WHAT THE TASK ASKS: Each line of the records that holds the word "size" should be copied out.

INFORMATION SUPPLIED:
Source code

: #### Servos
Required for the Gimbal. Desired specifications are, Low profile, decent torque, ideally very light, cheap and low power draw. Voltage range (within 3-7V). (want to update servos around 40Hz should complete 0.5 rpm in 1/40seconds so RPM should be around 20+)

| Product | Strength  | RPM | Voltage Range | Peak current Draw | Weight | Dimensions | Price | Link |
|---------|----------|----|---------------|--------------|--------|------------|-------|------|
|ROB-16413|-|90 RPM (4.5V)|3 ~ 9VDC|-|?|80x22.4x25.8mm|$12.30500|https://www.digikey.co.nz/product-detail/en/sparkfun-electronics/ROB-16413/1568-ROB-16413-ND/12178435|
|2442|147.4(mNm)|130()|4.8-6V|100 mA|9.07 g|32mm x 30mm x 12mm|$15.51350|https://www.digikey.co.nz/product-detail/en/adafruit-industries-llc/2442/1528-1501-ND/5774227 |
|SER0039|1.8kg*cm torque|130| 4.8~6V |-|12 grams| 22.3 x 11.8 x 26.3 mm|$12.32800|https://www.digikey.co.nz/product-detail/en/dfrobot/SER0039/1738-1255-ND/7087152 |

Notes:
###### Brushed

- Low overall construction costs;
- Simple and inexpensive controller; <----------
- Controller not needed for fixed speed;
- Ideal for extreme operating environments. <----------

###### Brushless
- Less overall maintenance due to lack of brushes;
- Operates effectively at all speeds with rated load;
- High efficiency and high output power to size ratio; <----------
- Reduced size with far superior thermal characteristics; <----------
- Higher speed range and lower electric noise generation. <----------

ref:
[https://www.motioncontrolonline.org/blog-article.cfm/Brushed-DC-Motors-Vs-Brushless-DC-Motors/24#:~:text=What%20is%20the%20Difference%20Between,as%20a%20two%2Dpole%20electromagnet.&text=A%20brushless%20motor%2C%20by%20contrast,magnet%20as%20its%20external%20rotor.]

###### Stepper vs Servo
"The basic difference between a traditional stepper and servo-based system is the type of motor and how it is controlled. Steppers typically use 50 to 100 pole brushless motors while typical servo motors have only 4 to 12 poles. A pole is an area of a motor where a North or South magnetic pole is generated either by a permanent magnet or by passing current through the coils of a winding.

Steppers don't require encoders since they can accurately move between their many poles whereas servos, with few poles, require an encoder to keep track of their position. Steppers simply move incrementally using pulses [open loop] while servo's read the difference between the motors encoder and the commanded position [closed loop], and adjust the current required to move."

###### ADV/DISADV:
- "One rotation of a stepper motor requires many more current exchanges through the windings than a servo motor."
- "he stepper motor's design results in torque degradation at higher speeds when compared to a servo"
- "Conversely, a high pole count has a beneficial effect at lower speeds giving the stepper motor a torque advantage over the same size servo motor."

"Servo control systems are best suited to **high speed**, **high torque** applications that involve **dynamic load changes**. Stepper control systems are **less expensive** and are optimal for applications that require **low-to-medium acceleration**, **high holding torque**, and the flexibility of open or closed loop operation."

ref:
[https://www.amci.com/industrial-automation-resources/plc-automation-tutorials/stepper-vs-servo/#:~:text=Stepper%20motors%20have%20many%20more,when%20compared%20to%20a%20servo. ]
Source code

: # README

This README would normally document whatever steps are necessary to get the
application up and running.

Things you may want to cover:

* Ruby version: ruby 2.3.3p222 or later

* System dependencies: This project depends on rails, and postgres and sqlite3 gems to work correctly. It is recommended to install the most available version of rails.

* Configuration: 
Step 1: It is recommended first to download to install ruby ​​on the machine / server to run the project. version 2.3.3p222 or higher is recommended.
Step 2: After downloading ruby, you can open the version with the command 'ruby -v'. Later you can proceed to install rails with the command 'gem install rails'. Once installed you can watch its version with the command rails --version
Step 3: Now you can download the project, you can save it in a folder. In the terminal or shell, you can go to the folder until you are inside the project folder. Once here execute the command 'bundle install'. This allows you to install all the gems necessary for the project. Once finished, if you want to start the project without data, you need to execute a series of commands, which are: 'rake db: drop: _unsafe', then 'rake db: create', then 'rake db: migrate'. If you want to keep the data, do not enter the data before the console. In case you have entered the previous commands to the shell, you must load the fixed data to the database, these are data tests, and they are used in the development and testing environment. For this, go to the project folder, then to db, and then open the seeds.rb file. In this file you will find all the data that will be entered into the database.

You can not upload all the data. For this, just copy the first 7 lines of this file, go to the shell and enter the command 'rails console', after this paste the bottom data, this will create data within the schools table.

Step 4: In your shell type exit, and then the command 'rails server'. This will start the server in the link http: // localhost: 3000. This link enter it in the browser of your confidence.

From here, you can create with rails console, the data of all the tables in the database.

ANSWER BOX:
- High efficiency and high output power to size ratio; <----------
- Reduced size with far superior thermal characteristics; <----------
- "Conversely, a high pole count has a beneficial effect at lower speeds giving the stepper motor a torque advantage over the same size servo motor."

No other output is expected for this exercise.